Deux pays, deux tonalités. En France, le soldat Olivier Dussopt, privé de voyage diplomatique et envoyé au front, enchaînait jeudi le micro de RTL et les caméras de BFMTV pour délivrer la parole gouvernementale après les manifestations contre la réforme des retraites. « La mobilisation est importante, c’est indéniable, et ça ne sert à rien de nier les choses », a assuré le ministre du Travail sur la chaîne d’information en continu, après avoir assuré à la radio quelques heures plus tôt qu’il fallait « écouter les messages dans les cortèges de ce matin et de cet après-midi ». Prime à l’humilité. Face au million de contestataires dans les rues, selon le ministère de l’Intérieur, ou aux deux millions selon la CGT, avait-il vraiment d’autre choix ?

De l’autre côté des Pyrénées, Emmanuel Macron, lui, se montre plus ferme. Au sortir du sommet franco-espagnol auquel il participait, s’il se satisfait de l’absence « de débordements et de violences », le chef de l’Etat fait le choix de démontrer sa détermination en plaçant le débat sur sa légitimité démocratique. Et donc, sur sa personne : « Il y a eu aussi un premier tour qui m’a placé en tête, où les choses avaient été dites en très grand détail et clairement. Il y a ensuite eu des législatives, qui ont donné une majorité relative, où les choses étaient portées clairement. On ne peut pas faire non plus comme s’il n’y avait pas eu d’élections il y a quelques mois, c’est juste ce que je dis, avec beaucoup de calme, parce que cette réforme fait partie de ce qui avait été présenté. » Voilà les contestataires prévenus, s’ils avaient encore un vague espoir : le président de la République est et restera droit dans ses bottes. A ses ministres de se débrouiller avec ça.

Cette première grande journée de manifestation, malgré son ampleur, n’y changera rien. Certes, les membres du gouvernement concèdent que le nombre de Français dans la rue se situe dans la fourchette haute de ce qu’ils attendaient, pourtant, dans l’après-midi, au point culminant de la mobilisation, ils tendaient plutôt à minimiser l’évènement. Du moins, à le normaliser. « C’est plutôt réussi, mais je ne suis pas surpris, c’est le contraire qui aurait été étonnant. En revanche, ce n’est pas un carton », glissait un ministre aux alentours de 18 heures. Quelques minutes plus tard, un autre tempérait : « C’est assez fort, même si le taux de grévistes est inférieur à celui de 2019 au premier jour. »

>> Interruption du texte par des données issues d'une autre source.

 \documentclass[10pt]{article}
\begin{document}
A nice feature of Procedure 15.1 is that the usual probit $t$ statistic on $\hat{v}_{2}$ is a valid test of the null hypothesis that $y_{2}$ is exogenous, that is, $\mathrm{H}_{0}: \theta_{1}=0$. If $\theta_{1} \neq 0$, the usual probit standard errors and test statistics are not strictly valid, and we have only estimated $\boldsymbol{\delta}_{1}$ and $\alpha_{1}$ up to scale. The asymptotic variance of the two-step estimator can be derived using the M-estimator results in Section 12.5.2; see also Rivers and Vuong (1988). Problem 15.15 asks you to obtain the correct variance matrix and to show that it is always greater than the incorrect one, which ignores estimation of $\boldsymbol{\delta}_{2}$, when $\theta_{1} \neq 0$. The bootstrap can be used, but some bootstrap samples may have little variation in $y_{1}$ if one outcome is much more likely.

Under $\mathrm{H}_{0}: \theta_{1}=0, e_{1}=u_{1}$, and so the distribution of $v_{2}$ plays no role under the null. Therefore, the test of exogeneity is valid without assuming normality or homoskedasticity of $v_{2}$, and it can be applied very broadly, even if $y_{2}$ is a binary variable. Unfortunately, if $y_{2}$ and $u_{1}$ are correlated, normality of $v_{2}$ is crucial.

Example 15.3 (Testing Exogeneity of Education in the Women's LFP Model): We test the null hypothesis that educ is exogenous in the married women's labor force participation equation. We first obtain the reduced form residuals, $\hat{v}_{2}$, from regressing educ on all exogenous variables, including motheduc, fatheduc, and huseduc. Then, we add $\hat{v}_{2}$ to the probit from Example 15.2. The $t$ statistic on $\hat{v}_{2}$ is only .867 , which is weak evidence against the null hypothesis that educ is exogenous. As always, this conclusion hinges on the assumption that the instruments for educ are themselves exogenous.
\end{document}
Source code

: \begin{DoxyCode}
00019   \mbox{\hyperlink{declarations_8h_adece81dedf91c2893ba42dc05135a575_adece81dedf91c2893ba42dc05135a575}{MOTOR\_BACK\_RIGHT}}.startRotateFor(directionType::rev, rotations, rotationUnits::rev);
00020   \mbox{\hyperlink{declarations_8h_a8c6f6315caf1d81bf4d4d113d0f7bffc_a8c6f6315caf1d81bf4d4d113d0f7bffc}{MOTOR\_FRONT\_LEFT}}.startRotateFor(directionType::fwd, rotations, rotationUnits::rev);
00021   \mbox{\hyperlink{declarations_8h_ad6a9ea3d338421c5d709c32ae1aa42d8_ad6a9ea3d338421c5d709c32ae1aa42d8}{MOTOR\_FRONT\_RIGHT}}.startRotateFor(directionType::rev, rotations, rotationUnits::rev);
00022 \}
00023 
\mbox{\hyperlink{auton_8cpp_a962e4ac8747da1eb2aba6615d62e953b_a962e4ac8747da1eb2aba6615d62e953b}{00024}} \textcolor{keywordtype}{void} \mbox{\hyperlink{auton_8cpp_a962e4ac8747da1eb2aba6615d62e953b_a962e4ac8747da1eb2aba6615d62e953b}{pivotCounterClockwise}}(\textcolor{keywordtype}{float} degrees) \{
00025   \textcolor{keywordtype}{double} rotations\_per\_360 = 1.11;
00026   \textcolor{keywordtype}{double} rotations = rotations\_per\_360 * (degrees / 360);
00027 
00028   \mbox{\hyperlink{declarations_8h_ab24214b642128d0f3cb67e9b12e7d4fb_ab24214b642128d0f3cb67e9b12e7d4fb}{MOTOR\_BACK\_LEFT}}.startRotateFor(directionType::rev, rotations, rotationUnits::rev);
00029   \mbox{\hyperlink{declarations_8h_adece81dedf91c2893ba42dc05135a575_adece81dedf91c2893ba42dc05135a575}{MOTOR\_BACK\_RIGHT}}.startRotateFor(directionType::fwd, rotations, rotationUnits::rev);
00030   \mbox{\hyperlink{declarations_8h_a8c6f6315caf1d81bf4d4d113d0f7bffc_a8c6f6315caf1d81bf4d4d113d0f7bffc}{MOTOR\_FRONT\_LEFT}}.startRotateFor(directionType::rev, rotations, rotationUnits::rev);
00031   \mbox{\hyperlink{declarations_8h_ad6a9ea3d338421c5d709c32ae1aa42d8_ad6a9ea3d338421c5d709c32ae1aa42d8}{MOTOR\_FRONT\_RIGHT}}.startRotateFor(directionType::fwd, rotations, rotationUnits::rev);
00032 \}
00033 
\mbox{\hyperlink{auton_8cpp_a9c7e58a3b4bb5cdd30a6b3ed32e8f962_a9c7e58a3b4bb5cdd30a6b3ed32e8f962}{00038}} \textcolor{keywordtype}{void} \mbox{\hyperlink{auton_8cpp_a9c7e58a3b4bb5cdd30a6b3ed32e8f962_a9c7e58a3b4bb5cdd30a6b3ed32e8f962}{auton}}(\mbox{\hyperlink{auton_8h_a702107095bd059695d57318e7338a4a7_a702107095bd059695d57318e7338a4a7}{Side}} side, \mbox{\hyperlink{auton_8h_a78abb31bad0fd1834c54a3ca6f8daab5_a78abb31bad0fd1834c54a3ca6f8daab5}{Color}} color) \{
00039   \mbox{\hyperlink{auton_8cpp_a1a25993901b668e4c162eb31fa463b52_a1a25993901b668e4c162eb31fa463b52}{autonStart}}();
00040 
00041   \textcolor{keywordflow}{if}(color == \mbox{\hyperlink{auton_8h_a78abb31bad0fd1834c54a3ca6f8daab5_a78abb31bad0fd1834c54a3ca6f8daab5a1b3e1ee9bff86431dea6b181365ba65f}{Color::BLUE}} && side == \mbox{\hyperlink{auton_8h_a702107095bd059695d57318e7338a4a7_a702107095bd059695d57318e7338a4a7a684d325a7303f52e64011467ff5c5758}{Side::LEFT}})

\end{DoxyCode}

Ce n’est pas tant les chiffres de cette première journée qui inquiètent l’exécutif que la capacité des organisations syndicales et politiques à reproduire, et intensifier, ces mobilisations dans les semaines qui viennent. A quel point le mouvement tiendra-t-il la longueur ? « C’est la dynamique qui donnera le ‘la’. On verra si ça baisse ou non lors des deux ou trois prochaines journées organisées par l’intersyndicale. Ce sera ça, le vrai baromètre », dit-on au sein du gouvernement, même si un ministre prévoit une journée de samedi, menée par les organisations de jeunesse avec le soutien de la France insoumise, « largement en retrait » comparée à celle de jeudi. La prochaine journée de manifestations, prévue le 31 janvier par l’intersyndicale, aura valeur de vrai premier test pour les syndicats dans leur capacité d’embarquer Monsieur et Madame tout le monde dans leur combat.

Depuis des semaines, plusieurs membres de l’équipe gouvernementale parient sur un soutien de moins en moins franc de la part des Français, qui seraient « plus fatigués qu’en colère » dans le contexte de crise économique actuel. « Aujourd’hui les gens ont besoin d’apaisement, ils ont plutôt envie d’être rassemblés que divisés. Ils reconnaissent qu’on est en train d’aider, difficile pour eux de dire qu’on les étrangle », explique l’un d’eux. Un risque perdure pour autant : qu’un mécontentement global contre les grèves, les blocages, ou pire encore contre des initiatives violentes prises hors de tout cadre syndical, vienne à se transférer sur le pouvoir en place, jugé incapable de les endiguer.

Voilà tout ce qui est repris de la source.